Le Bundestag vient d'adopter une loi qui prolonge la vie des centrales nucléaires allemandes. Elles verront leur vie allongée d'une douzaine d'années au-delà de 2021.

Les députés allemands ont adopté jeudi une loi allongeant la durée de vie des 17 centrales nucléaires, à l'issue d'un débat houleux et sur fond de manifestations de militants écologistes.

Malgré une opinion publique majoritairement hostile, le Bundestag, où la coalition gouvernementale conservateurs/libéraux est majoritaire, a voté par 308 voix pour et 289 contre un texte adopté en Conseil des ministres un mois plus tôt, prolongeant de douze ans en moyenne le fonctionnement des centrales au-delà de 2021, date prévue pour leur fermeture.

La sortie du nucléaire avait été décidée en 1998 par le gouvernement de gauche de l'époque, mais la coalition de centre-droit d'Angela Merkel au pouvoir depuis un peu plus d'un an avait fait de l'abrogation de cette loi un des points centraux de son programme.

En signe de protestation, les députés verts s'étaient entièrement vêtus de noir et arboraient une croix jaune, symbole de refus de l'atome.

"Le gouvernement promettait une révolution énergétique, mais c'est d'un putsch qu'il s'agit", a lancé le chef de file des députés écologistes Jürgen Trittin.

Il a confirmé que l'opposition voulait saisir la Cour constitutionnelle en cas de contournement du Bundesrat, la chambre haute du parlement, où Mme Merkel et ses alliés n'ont pas la majorité.

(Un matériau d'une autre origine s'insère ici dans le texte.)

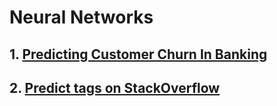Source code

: # Neural Networks

## 1. [Predicting Customer Churn In Banking](https://github.com/Omkar-Ajnadkar/Neural-Network-Projects/tree/master/Predicting%20Customer%20Churn%20In%20Banking)

## 2. [Predict tags on StackOverflow](https://github.com/Omkar-Ajnadkar/Neural-Network-Projects/tree/master/Predict%20tags%20on%20StackOverflow)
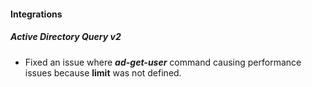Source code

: 
#### Integrations
##### Active Directory Query v2
- Fixed an issue where ***ad-get-user*** command causing performance issues because **limit** was not defined.
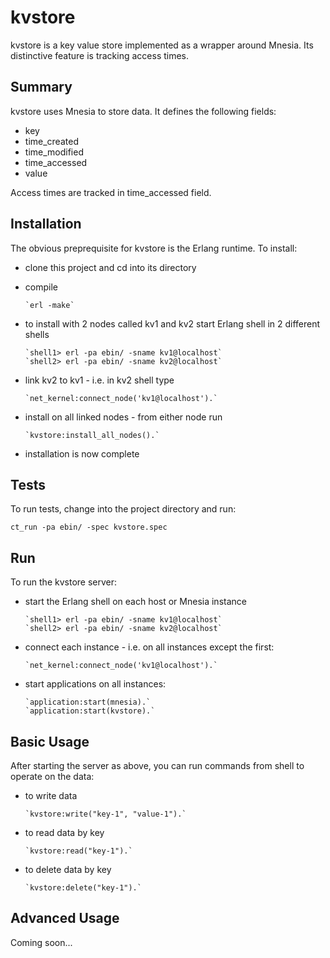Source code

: kvstore
=======

kvstore is a key value store implemented as a wrapper around Mnesia. Its distinctive feature is tracking access times.

Summary
-------

kvstore uses Mnesia to store data. It defines the following fields:

* key
* time_created
* time_modified
* time_accessed
* value

Access times are tracked in time_accessed field.

Installation
------------

The obvious preprequisite for kvstore is the Erlang runtime. To install:

* clone this project and cd into its directory
* compile

      `erl -make`

* to install with 2 nodes called kv1 and kv2 start Erlang shell in 2 different shells

      `shell1> erl -pa ebin/ -sname kv1@localhost`  
      `shell2> erl -pa ebin/ -sname kv2@localhost`

* link kv2 to kv1 - i.e. in kv2 shell type

      `net_kernel:connect_node('kv1@localhost').`

* install on all linked nodes - from either node run

      `kvstore:install_all_nodes().`

* installation is now complete

Tests
-----

To run tests, change into the project directory and run:

    ct_run -pa ebin/ -spec kvstore.spec

Run
---

To run the kvstore server:

* start the Erlang shell on each host or Mnesia instance

      `shell1> erl -pa ebin/ -sname kv1@localhost`  
      `shell2> erl -pa ebin/ -sname kv2@localhost`

* connect each instance - i.e. on all instances except the first:

      `net_kernel:connect_node('kv1@localhost').`

* start applications on all instances:

      `application:start(mnesia).`  
      `application:start(kvstore).`

Basic Usage
-----------

After starting the server as above, you can run commands from shell to operate on the data:

* to write data

      `kvstore:write("key-1", "value-1").`

* to read data by key

      `kvstore:read("key-1").`

* to delete data by key

      `kvstore:delete("key-1").`

Advanced Usage
--------------

Coming soon...
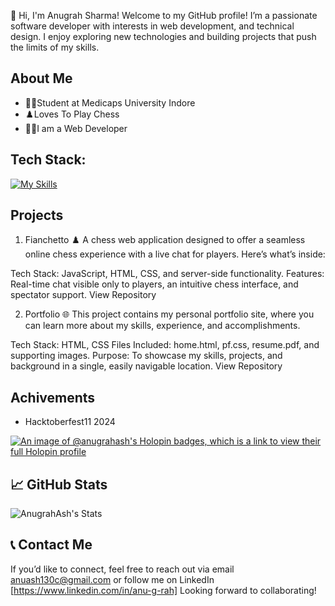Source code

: 👋 Hi, I'm Anugrah Sharma!
Welcome to my GitHub profile! I’m a passionate software developer with interests in web development, and technical design. I enjoy exploring new technologies and building projects that push the limits of my skills.

## About Me
* 🧑‍🎓Student at Medicaps University Indore
* ♟️Loves To Play Chess
* 🧑‍💻I am a Web Developer

## Tech Stack:
[![My Skills](https://skillicons.dev/icons?i=js,ts,html,css,bootstrap,mongodb,express,react,nodejs,tailwind,figma,java,c,cpp,github,netlify,vercel,postman)](https://skillicons.dev)


## Projects
1. Fianchetto ♟️
A chess web application designed to offer a seamless online chess experience with a live chat for players. Here’s what’s inside:

Tech Stack: JavaScript, HTML, CSS, and server-side functionality.
Features: Real-time chat visible only to players, an intuitive chess interface, and spectator support.
View Repository

2. Portfolio 🌐
This project contains my personal portfolio site, where you can learn more about my skills, experience, and accomplishments.

Tech Stack: HTML, CSS
Files Included: home.html, pf.css, resume.pdf, and supporting images.
Purpose: To showcase my skills, projects, and background in a single, easily navigable location.
View Repository

## Achivements
* Hacktoberfest11 2024
  
[![An image of @anugrahash's Holopin badges, which is a link to view their full Holopin profile](https://holopin.me/anugrahash)](https://holopin.io/@anugrahash)

## 📈 GitHub Stats
![AnugrahAsh's Stats](https://github-readme-stats.vercel.app/api?username=AnugrahAsh&theme=vue-dark&show_icons=true&hide_border=true&count_private=true)


## 📞 Contact Me
If you’d like to connect, feel free to reach out via email anuash130c@gmail.com or follow me on LinkedIn [https://www.linkedin.com/in/anu-g-rah]
Looking forward to collaborating!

"Le gouvernement commet une lourde erreur car il divise la société, entre d'un côté quatre entreprises qui en profitent, et de l'autre des millions de citoyens qui perdent", a tempêté le chef du groupe parlementaire de Die Linke (extrême gauche), Gregor Gysi. L'opinion publique reste en majorité hostile au nucléaire, selon les sondages.

"Les citoyens veulent une politique orientée vers l'avenir et pas vos querelles partisanes", a répliqué Norbert Röttgen, ministre de l'Environnement.

Mme Merkel a été accusée de clientélisme par ses opposants après cette décision sur l'atome, considérée comme très favorable aux quatre propriétaires des centrales: EON, RWE, EnBW et Vattenfall (Suède).

Jeudi matin, Greenpeace avait déployé sur le siège du parti chrétien-démocrate CDU de Mme Merkel une photo géante de la chancelière levant son verre en compagnie du patron du groupe RWE Jürgen Grossmann, le plus virulent porte-parole du lobby nucléaire.

Quelque 2.000 militants écologistes ont également formé une chaîne humaine autour du Reichstag, où siègent les députés allemands.